Senate Republicans leave town Friday for their August recess, but they exit prepared to spend much of the next month criticizing President Obama’s healthcare law — even though they don’t agree among themselves whether repeal of the law or just a delay is more politically tenable.

This week, that disagreement came into sharp focus when a small group of Republican senators, led by Sen. Mike Lee of Utah, demanded that the full repeal of “Obamacare” be linked to a spending bill needed to keep the government open after the Sept. 30 end of the fiscal year. If the bill doesn’t pass, the government will shut down.

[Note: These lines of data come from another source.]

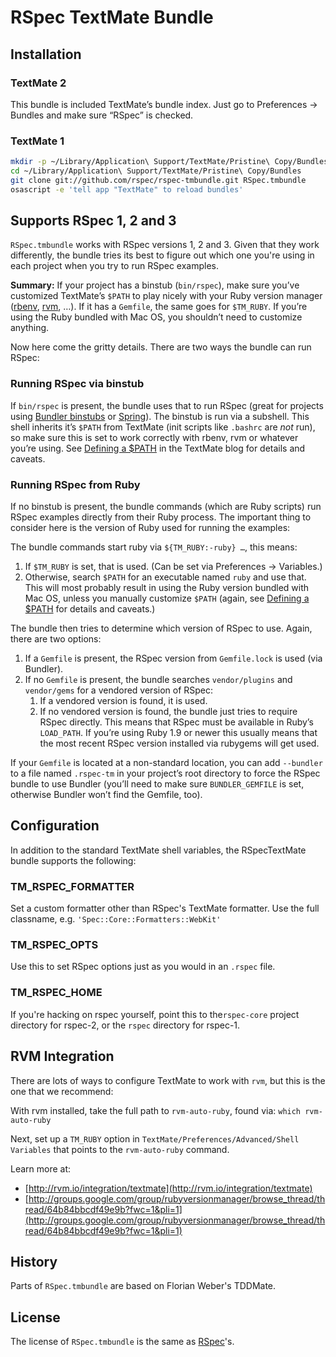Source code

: # RSpec TextMate Bundle

## Installation

### TextMate 2
This bundle is included TextMate’s bundle index. Just go to Preferences → Bundles and make sure “RSpec” is checked.

### TextMate 1
```bash
mkdir -p ~/Library/Application\ Support/TextMate/Pristine\ Copy/Bundles
cd ~/Library/Application\ Support/TextMate/Pristine\ Copy/Bundles
git clone git://github.com/rspec/rspec-tmbundle.git RSpec.tmbundle
osascript -e 'tell app "TextMate" to reload bundles'
```

## Supports RSpec 1, 2 and 3

`RSpec.tmbundle` works with RSpec versions 1, 2 and 3. Given that they work differently, the bundle tries its best to figure out which one you're using in each project when you try to run RSpec examples. 

__Summary:__ If your project has a binstub (`bin/rspec`), make sure you’ve customized TextMate’s `$PATH` to play nicely with your Ruby version manager ([rbenv](https://github.com/sstephenson/rbenv), [rvm](http://rvm.io/), …). If it has a `Gemfile`, the same goes for `$TM_RUBY`. If you’re using the Ruby bundled with Mac OS, you shouldn’t need to customize anything.

Now here come the gritty details. There are two ways the bundle can run RSpec:

### Running RSpec via binstub

If `bin/rspec` is present, the bundle uses that to run RSpec (great for projects using [Bundler binstubs](http://bundler.io/v1.6/man/bundle-exec.1.html#BUNDLE-INSTALL-BINSTUBS) or [Spring](https://github.com/rails/spring)). The binstub is run via a subshell. This shell inherits it’s `$PATH` from TextMate (init scripts like `.bashrc` are _not_ run), so make sure this is set to work correctly with rbenv, rvm or whatever you’re using. See [Defining a $PATH](http://blog.macromates.com/2014/defining-a-path/) in the TextMate blog for details and caveats.

### Running RSpec from Ruby

If no binstub is present, the bundle commands (which are Ruby scripts) run RSpec examples directly from their Ruby process. The important thing to consider here is the version of Ruby used for running the examples: 

The bundle commands start ruby via `${TM_RUBY:-ruby} …`, this means: 

1. If `$TM_RUBY` is set, that is used. (Can be set via Preferences → Variables.)
2. Otherwise, search `$PATH` for an executable named `ruby` and use that. This will most probably result in using the Ruby version bundled with Mac OS, unless you manually customize `$PATH` (again, see [Defining a $PATH](http://blog.macromates.com/2014/defining-a-path/) for details and caveats.)

The bundle then tries to determine which version of RSpec to use. Again, there are two options:

1. If a `Gemfile` is present, the RSpec version from `Gemfile.lock` is used (via Bundler).
2. If no `Gemfile` is present, the bundle searches `vendor/plugins` and `vendor/gems` for a vendored version of RSpec:
    1. If a vendored version is found, it is used.
    2. If no vendored version is found, the bundle just tries to require RSpec directly. This means that RSpec must be available in Ruby’s `LOAD_PATH`. If you’re using Ruby 1.9 or newer this usually means that the most recent RSpec version installed via rubygems will get used.

If your `Gemfile` is located at a non-standard location, you can add `--bundler` to a file named `.rspec-tm` in your project’s root directory to force the RSpec bundle to use Bundler (you’ll need to make sure `BUNDLER_GEMFILE` is set, otherwise Bundler won’t find the Gemfile, too). 


## Configuration

In addition to the standard TextMate shell variables, the RSpecTextMate bundle supports the following:

### TM\_RSPEC\_FORMATTER

Set a custom formatter other than RSpec's TextMate formatter. Use the full classname, e.g. `'Spec::Core::Formatters::WebKit'`

### TM\_RSPEC\_OPTS

Use this to set RSpec options just as you would in an `.rspec` file.

### TM\_RSPEC\_HOME

If you're hacking on rspec yourself, point this to the`rspec-core` project directory for rspec-2, or the `rspec`
directory for rspec-1.

## RVM Integration

There are lots of ways to configure TextMate to work with `rvm`,
but this is the one that we recommend:

With rvm installed, take the full path to `rvm-auto-ruby`, 
found via: `which rvm-auto-ruby`

Next, set up a `TM_RUBY` option in
`TextMate/Preferences/Advanced/Shell Variables` that points to the
`rvm-auto-ruby` command.

Learn more at:

* [http://rvm.io/integration/textmate](http://rvm.io/integration/textmate)
* [http://groups.google.com/group/rubyversionmanager/browse_thread/thread/64b84bbcdf49e9b?fwc=1&pli=1](http://groups.google.com/group/rubyversionmanager/browse_thread/thread/64b84bbcdf49e9b?fwc=1&pli=1)

## History

Parts of `RSpec.tmbundle` are based on Florian Weber's TDDMate.

## License

The license of `RSpec.tmbundle` is the same as
[RSpec](http://github.com/rspec/rspec/blob/master/License.txt)'s.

The Senate Republican conference’s trifold recess messaging brochure, a copy of which was provided to the Washington Examiner by a Senate Republican aide, doesn’t take sides in that debate. Instead, it simply suggests that lawmakers “permanently delay Obamacare for ALL Americans,” with no mention of the spending bill or the word “repeal.”

It’s a vague prescription that likely won’t offend Lee or GOP opponents of his proposal — and there were many, including Sen. Tom Coburn, R-Okla., who published a report by the nonpartisan Congressional Research Service showing that shutting down the government would not halt the implementation of the Affordable Care Act.

Senate Minority Leader Mitch McConnell, R-Ky., has not taken a definitive stand on Lee’s proposal, but he has been under immense pressure from conservatives and outside groups, such as the Club for Growth, to sign on to it. Sens. Marco Rubio, of Florida, and Ted Cruz, of Texas, were the most vocal supporters of Lee’s idea.